Saturday, May 5, 2012

Nuclear power free as last reactor shuts

Japan nuclear power-free as last reactor shuts

 

A protester holds a sign at a march appealing to the Japanese government to put an end to nuclear power in Tokyo May, 5, 2012. Japan shuts down its last working nuclear power reactor this weekend just over a year after a tsunami scarred the nation and if it survives the summer without major electricity shortages, producers fear the plants will stay offline for good.
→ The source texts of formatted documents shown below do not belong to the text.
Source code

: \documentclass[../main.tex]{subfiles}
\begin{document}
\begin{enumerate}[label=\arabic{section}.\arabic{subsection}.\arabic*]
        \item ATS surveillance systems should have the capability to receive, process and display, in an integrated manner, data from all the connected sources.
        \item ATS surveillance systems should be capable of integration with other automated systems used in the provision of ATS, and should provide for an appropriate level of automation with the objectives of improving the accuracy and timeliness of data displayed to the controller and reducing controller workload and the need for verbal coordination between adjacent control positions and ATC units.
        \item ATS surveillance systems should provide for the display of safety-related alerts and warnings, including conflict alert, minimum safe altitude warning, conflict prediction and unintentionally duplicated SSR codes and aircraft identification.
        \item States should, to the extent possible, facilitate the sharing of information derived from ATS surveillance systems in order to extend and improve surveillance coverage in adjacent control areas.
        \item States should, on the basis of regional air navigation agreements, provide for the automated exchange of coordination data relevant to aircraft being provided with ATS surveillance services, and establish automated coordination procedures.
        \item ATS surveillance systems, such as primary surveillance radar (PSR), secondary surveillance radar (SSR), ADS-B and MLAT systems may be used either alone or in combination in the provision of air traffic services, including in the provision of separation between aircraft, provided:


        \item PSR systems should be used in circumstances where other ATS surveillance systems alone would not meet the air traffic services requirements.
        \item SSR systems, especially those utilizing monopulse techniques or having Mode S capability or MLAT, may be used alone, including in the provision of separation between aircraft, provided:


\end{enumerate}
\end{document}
REUTERS/Kim Kyung-Hoon

TOKYO | Sat May 5, 2012 6:02am EDT

 

(Reuters) - Japanese utility Hokkaido Electric Power Co began shutting the country's last active nuclear reactor on Saturday, leaving the world's third-biggest user of atomic energy with no nuclear-derived electricity for the first time since 1970.

 

 

A crisis at Tokyo Electric Power's Fukushima Daiichi nuclear plant, where an earthquake and tsunami in March last year triggered radiation leaks, has hammered public faith in nuclear power and prevented the restart of reactors shut down for regular maintenance checks.

 

Hokkaido Electric said it started lowering output from the 912-megawatt No.3 unit at Tomari nuclear plant in northern Japan at 04:00 a.m. EDT (0800 GMT).

 

The maintenance on the unit is set to begin at around 10:00 a.m. EDT (1400 GMT) when power generation falls to zero, with the unit to be shut down completely by the early hours of Sunday.

 

The shutdown means all of Japan's 50 reactors have been taken off line, marking the country's first nuclear power-free day since May 1970.

 

Trade Minister Yukio Edano and three other ministers have been trying to win the support of communities to reactivate two idled reactors at Kansai Electric Power's Ohi nuclear plant to help ease expected power shortages of nearly 20 percent in coming hot-weather months.

 

The two Ohi reactors are the first to be considered for reactivation by the central government, but it faces an uphill battle of winning public support.

 

Kansai Electric's expected deficit for this summer was the highest among four Japanese nuclear plant operators that forecast shortfalls when demand peaks in the summer.

 

The last time Japan was nuclear power-free was for five days to May 4, 1970, when the two reactors then existing were shut for maintenance, according to the Federation of Electric Power Companies of Japan.